Climate change occurs for many reasons, not all of which are understood. Areas that were once tropical rain forest have become desert and vice-versa. Old seafloor was lifted to form the backbone of Antarctica.
In decades, ocean currents can shut down and plunge a continent into an ice age. In mere seconds, an asteroid can impact Earth and cause widespread extinction.
Recent climate change, though, can be traced to us – humans. Investigators noticed that warming began to increase about the time the industrial revolution and burning fossil fuels began.
As time went by burning of fossil fuels increased. So did planetary warming.
Scientists singled out fossil fuels because the process gives off what are known as greenhouse gases: carbon dioxide, water vapor, nitrous oxide, methane, and ozone are the best known.
These gases tend to seal in heat that otherwise would escape into space, making the Earth warmer just as the glass of a greenhouse seals in heat and creates a rainforest atmosphere in the depth of winter.
At the same time, emission of greenhouse gases under natural conditions, notably volcanic eruptions, has remained fairly constant.

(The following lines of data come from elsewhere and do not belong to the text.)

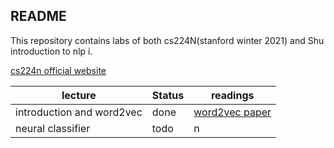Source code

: ## README

This repository contains labs of both cs224N(stanford winter 2021) and Shu introduction to nlp i.

[cs224n official website](http://web.stanford.edu/class/cs224n/)

| lecture                   | Status | readings                                                                                                                            |
| ------------------------- | ------ | ----------------------------------------------------------------------------------------------------------------------------------- |
| introduction and word2vec | done   | [word2vec paper](https://papers.nips.cc/paper/5021-distributed-representations-of-words-and-phrases-and-their-compositionality.pdf) |
| neural classifier         | todo   | n                                                                                                                                   |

So, while the planet has been in a warming phase since the retreat of the last glaciation some 11,000 years ago, the warming trend made an upward curve in the past 200 years. And remarkably, it was about 200 years ago that anthracite became the fuel of choice in American industry.
Then came the discovery of oil and the dawn of the automotive and air age. Internal combustion engines brought another jump in global warming.
The question we face now is whether we have already reached a tipping point where rapid warming is inevitable or whether there is still time to slow it down.
Regardless of what we do, the fact is that warming will continue. Whether we can rein in warming in time for our children to enjoy the lifestyle we now have is the question.
On the other hand, warming melts glaciers, injecting fresh water into the saline sea. Scientists think that could shut down the ocean currents that now moderate temperatures and bring on a new ice age.
And that change, should it come, could come rapidly.